Maine is seeing an upsurge in the number of kids needing foster care because of their parents’ involvement in synthetic drugs, particularly bath salts.
The mbpn.net reports that the state has transferred $1 million in unspent funds to the office of child and family services to cover the needs of 200 children whose parents are abusing bath salts.
During the recent Legislature’s Appropriations Committee meeting, Therese Cahill-Low, the director of the Office of Child and Family Services, said there are more children in the state’s foster care program today compared to eleven months ago.

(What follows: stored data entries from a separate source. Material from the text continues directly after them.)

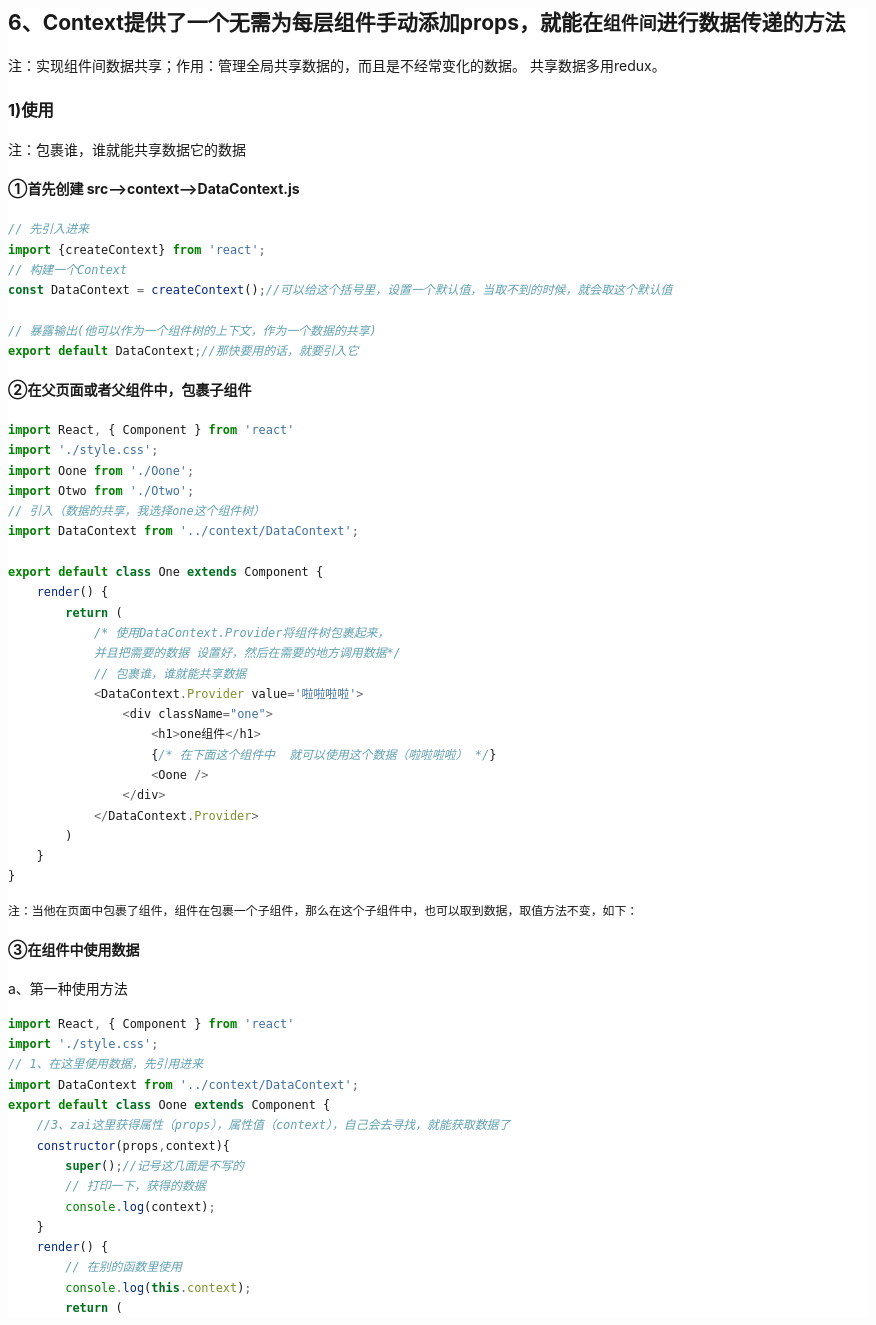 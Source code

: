 ## 6、Context提供了一个无需为每层组件手动添加props，就能在```组件间```进行数据传递的方法
注：实现组件间数据共享；作用：管理全局共享数据的，而且是不经常变化的数据。
共享数据多用redux。
### 1)使用
注：包裹谁，谁就能共享数据它的数据
#### ①首先创建  src——>context——>DataContext.js
```javascript
// 先引入进来
import {createContext} from 'react';
// 构建一个Context
const DataContext = createContext();//可以给这个括号里，设置一个默认值，当取不到的时候，就会取这个默认值

// 暴露输出(他可以作为一个组件树的上下文，作为一个数据的共享)  
export default DataContext;//那快要用的话，就要引入它
```
#### ②在父页面或者父组件中，包裹子组件
```javascript
import React, { Component } from 'react'
import './style.css';
import Oone from './Oone';
import Otwo from './Otwo';
// 引入（数据的共享，我选择one这个组件树）
import DataContext from '../context/DataContext';

export default class One extends Component {
    render() {
        return (
            /* 使用DataContext.Provider将组件树包裹起来，
            并且把需要的数据 设置好，然后在需要的地方调用数据*/
            // 包裹谁，谁就能共享数据
            <DataContext.Provider value='啦啦啦啦'>
                <div className="one">
                    <h1>one组件</h1>
                    {/* 在下面这个组件中  就可以使用这个数据（啦啦啦啦） */}
                    <Oone />
                </div>
            </DataContext.Provider>
        )
    }
}

```
```注：当他在页面中包裹了组件，组件在包裹一个子组件，那么在这个子组件中，也可以取到数据，取值方法不变，如下：```

#### ③在组件中使用数据
a、第一种使用方法
```javascript
import React, { Component } from 'react'
import './style.css';
// 1、在这里使用数据，先引用进来
import DataContext from '../context/DataContext';
export default class Oone extends Component {
    //3、zai这里获得属性（props），属性值（context），自己会去寻找，就能获取数据了
    constructor(props,context){
        super();//记号这几面是不写的
        // 打印一下，获得的数据
        console.log(context);
    }
    render() {
        // 在别的函数里使用
        console.log(this.context);
        return (
```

“The reasoning for that, as I talk with staff, is that they are seeing severe, severe neglect on behalf of parents who are particularly involved in substances – particularly finding in the Bangor area, bath salts,” Cahill-Low said. “The effect of that substance has been detrimental to families.”
Officials at Maine Department of Health and Human Services (DHHS) were using the unspent funds to cover the unexpected cost of the program, but lawmakers reckon that the state’s foster care cost will increase as families disintegrate in the aftermath of a bath salts epidemic.
Cahill-Low said she is working with Maine’s Office of Substance Abuse to find out how state agencies can better respond to the problems that bath salts drug abuse is creating in the state.
“The problem with bath salts is that when people are taking bath salts they are incredibly unpredictable, and the long-term effects are unknown,” Cahill-Low added. “And so treatment is really kind of an unknown, I believe, at this point as to how to treat that kind of addiction, and whether or not these people are actually ready to be treated.”